Um trio de alunas do Colégio Santo Américo, em São Paulo, desenvolveu um dispositivo que trata o esgoto doméstico antes que ele chegue ao rio.

O objetivo do projeto é ajudar o Rio Tietê a atingir a meta de, pelo menos, 5% de oxigenação na capital de São Paulo.

O projeto foi desenvolvido pelas estudantes Anally Nunes de Souza, Júlia Rodrigues da Silva e Keiko Moura Hanashiro com orientação da professora de biologia Leila Miguel Stávale

Em entrevista à revista Galileu, Stávale declarou:

“A ideia das meninas era utilizar o protótipo em locais que não têm rede de esgoto adequada. […] O melhor é que também é barato. Os três materiais que usamos para limpar a água são acessíveis.”
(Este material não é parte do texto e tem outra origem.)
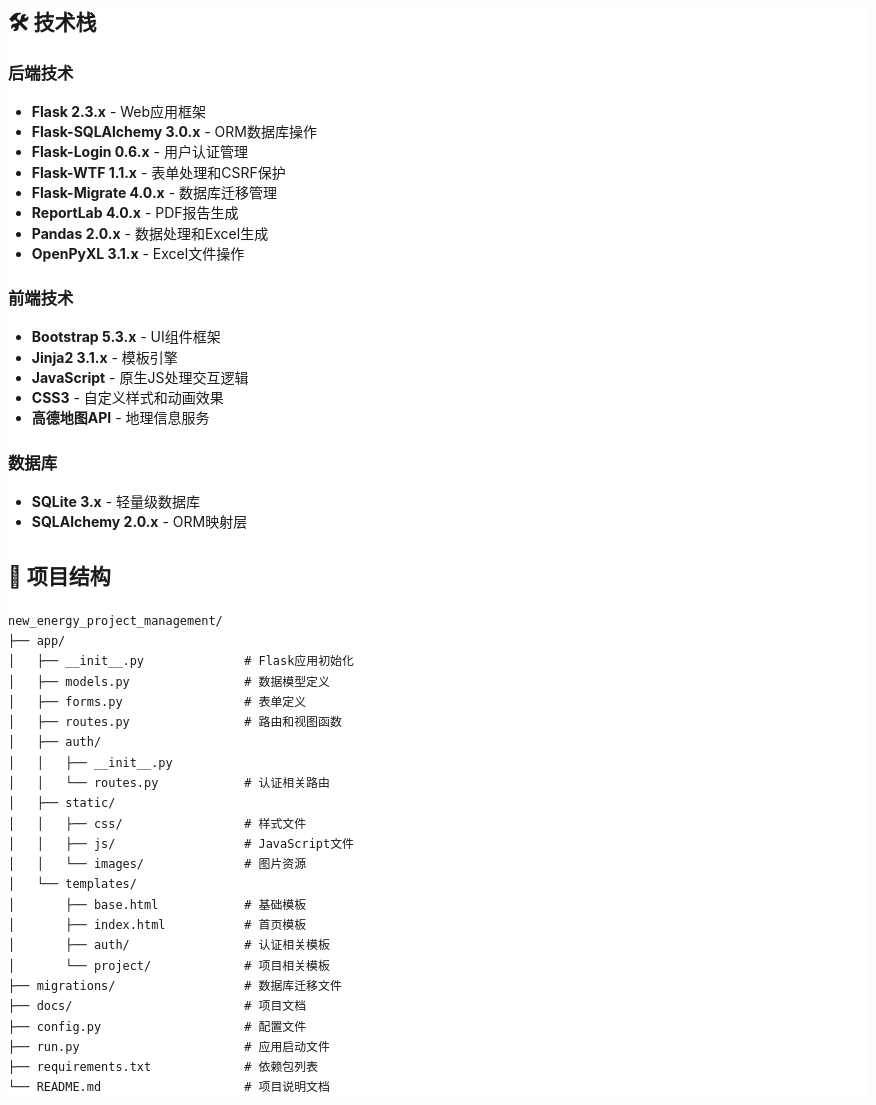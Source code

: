 ## 🛠 技术栈

### 后端技术
- **Flask 2.3.x** - Web应用框架
- **Flask-SQLAlchemy 3.0.x** - ORM数据库操作
- **Flask-Login 0.6.x** - 用户认证管理
- **Flask-WTF 1.1.x** - 表单处理和CSRF保护
- **Flask-Migrate 4.0.x** - 数据库迁移管理
- **ReportLab 4.0.x** - PDF报告生成
- **Pandas 2.0.x** - 数据处理和Excel生成
- **OpenPyXL 3.1.x** - Excel文件操作

### 前端技术
- **Bootstrap 5.3.x** - UI组件框架
- **Jinja2 3.1.x** - 模板引擎
- **JavaScript** - 原生JS处理交互逻辑
- **CSS3** - 自定义样式和动画效果
- **高德地图API** - 地理信息服务

### 数据库
- **SQLite 3.x** - 轻量级数据库
- **SQLAlchemy 2.0.x** - ORM映射层

## 📁 项目结构

```
new_energy_project_management/
├── app/
│   ├── __init__.py              # Flask应用初始化
│   ├── models.py                # 数据模型定义
│   ├── forms.py                 # 表单定义
│   ├── routes.py                # 路由和视图函数
│   ├── auth/
│   │   ├── __init__.py
│   │   └── routes.py            # 认证相关路由
│   ├── static/
│   │   ├── css/                 # 样式文件
│   │   ├── js/                  # JavaScript文件
│   │   └── images/              # 图片资源
│   └── templates/
│       ├── base.html            # 基础模板
│       ├── index.html           # 首页模板
│       ├── auth/                # 认证相关模板
│       └── project/             # 项目相关模板
├── migrations/                  # 数据库迁移文件
├── docs/                        # 项目文档
├── config.py                    # 配置文件
├── run.py                       # 应用启动文件
├── requirements.txt             # 依赖包列表
└── README.md                    # 项目说明文档
```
A professora explica que o protótipo é dividido em três partes: a primeira é composta por casca de banana, para limpar metais mais pesados; a segunda inclui a bactéria Bacillus subtilis; e a terceira possui um composto biossurfactante para dissolver gordura.

Pelo trabalho, as alunas ganharam medalha de bronze na versão on-line do evento científico International Festival of Engineering Science and Technology (I-FEST²), que contou com a apresentação de 150 estudos.